During a demonstration, the NVL72 cluster processed a DeepSeek-R1 671B interactive query in just 10 seconds, compared to one and a half minutes on the H100.
Huang emphasized:
“Blackwell delivers 40 times better performance than Hopper for inference models.”
NVIDIA plans to ramp up production of Blackwell this year and will transition to Blackwell Ultra in the second half of 2024.
Industry Adoption and Availability
Leading server manufacturers—including Cisco, Dell, HP, Lenovo, and Super Micro Computer—will offer Blackwell Ultra-powered systems.
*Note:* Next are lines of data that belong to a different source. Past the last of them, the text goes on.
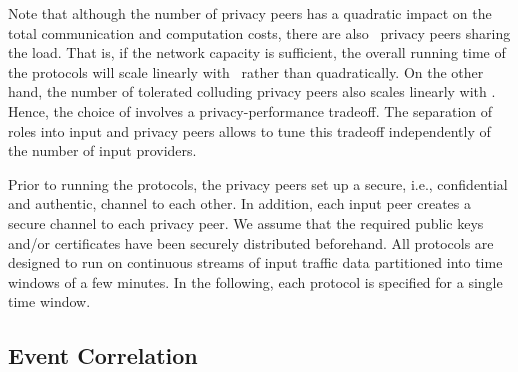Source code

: \documentclass[letterpaper,11pt,onecolumn,titlepage]{article}
\begin{document}
Note that although the number of privacy peers  has a quadratic
impact on the total communication and computation costs, there are also~ privacy
peers sharing the load. That is, if the network capacity is sufficient, the overall running time of the
protocols will scale linearly with~ rather than quadratically.
On the other hand, the number of tolerated colluding privacy peers
also scales linearly with . Hence, the choice of  involves a privacy-performance tradeoff. The separation of
roles into input and privacy peers allows to tune this tradeoff independently of the number of input providers.

Prior to running the protocols, the  privacy peers set up a secure,
i.e., confidential and authentic, channel to each other. In
addition, each input peer creates a secure channel to each
privacy peer. We assume that the required public keys and/or
certificates have been securely distributed beforehand. 
All protocols are designed to run on continuous streams of input traffic data partitioned into time windows of a few minutes. In the following,
each protocol is specified for a single time window.


\subsection{Event Correlation}
\label{sec:ec}
\end{document}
Cloud providers such as Amazon AWS, Google Cloud, and Microsoft Azure will also introduce Blackwell Ultra cloud services.
For those looking to purchase the chip separately, NVIDIA introduced a desktop workstation called “DGX Station.”
This system features:
- A single GB300 Grace Blackwell Ultra GPU
- 784 GB of memory
- ConnectX-8 SuperNIC with 800 Gb/s networking
Previewing the Next-Generation Rubin AI Architecture
Jensen Huang also provided a preview of NVIDIA’s next-generation AI chip architecture: Rubin and the custom CPU Vera.
Rubin and Vera will replace Blackwell and Grace CPUs, with the Vera Rubin architecture scheduled for release in late 2026, followed by Rubin Ultra in 2027.
The architecture is named after Vera Rubin, a pioneering American astronomer whose research on dark matter fundamentally changed our understanding of the universe.
Vera CPU Specifications
- 88 custom Arm cores
- 176 threads
- 1.8 TBp/s NVLink-C2C
Rubin GPU Specifications
- Two GPUs
- 50 petaflops (PF) FP4 precision inference
- Up to 288 GB of fast memory
The Vera Rubin NVL144 system will deliver:
- 3.6 exaflops (EF) of FP4 inference
- 1.2 EF of FP8 training
- 3.3 times the performance of the GB300 NVL72
In 2027, NVIDIA will launch Rubin Ultra NVL576, featuring:
- 15 EF of FP4 inference
- 5 EF of FP8 training
- 14 times the performance of the GB300 NVL72
Looking Ahead: The Feynman Architecture (2028)
Huang also revealed that NVIDIA’s next-generation AI platform after Rubin will be named Feynman, after the renowned physicist Richard Feynman.
According to NVIDIA’s roadmap, the Feynman architecture will debut in 2028, continuing the company’s rapid advancements in AI computing.
NVIDIA’s latest innovations reinforce its leadership in AI infrastructure, setting the stage for even greater breakthroughs in the years ahead.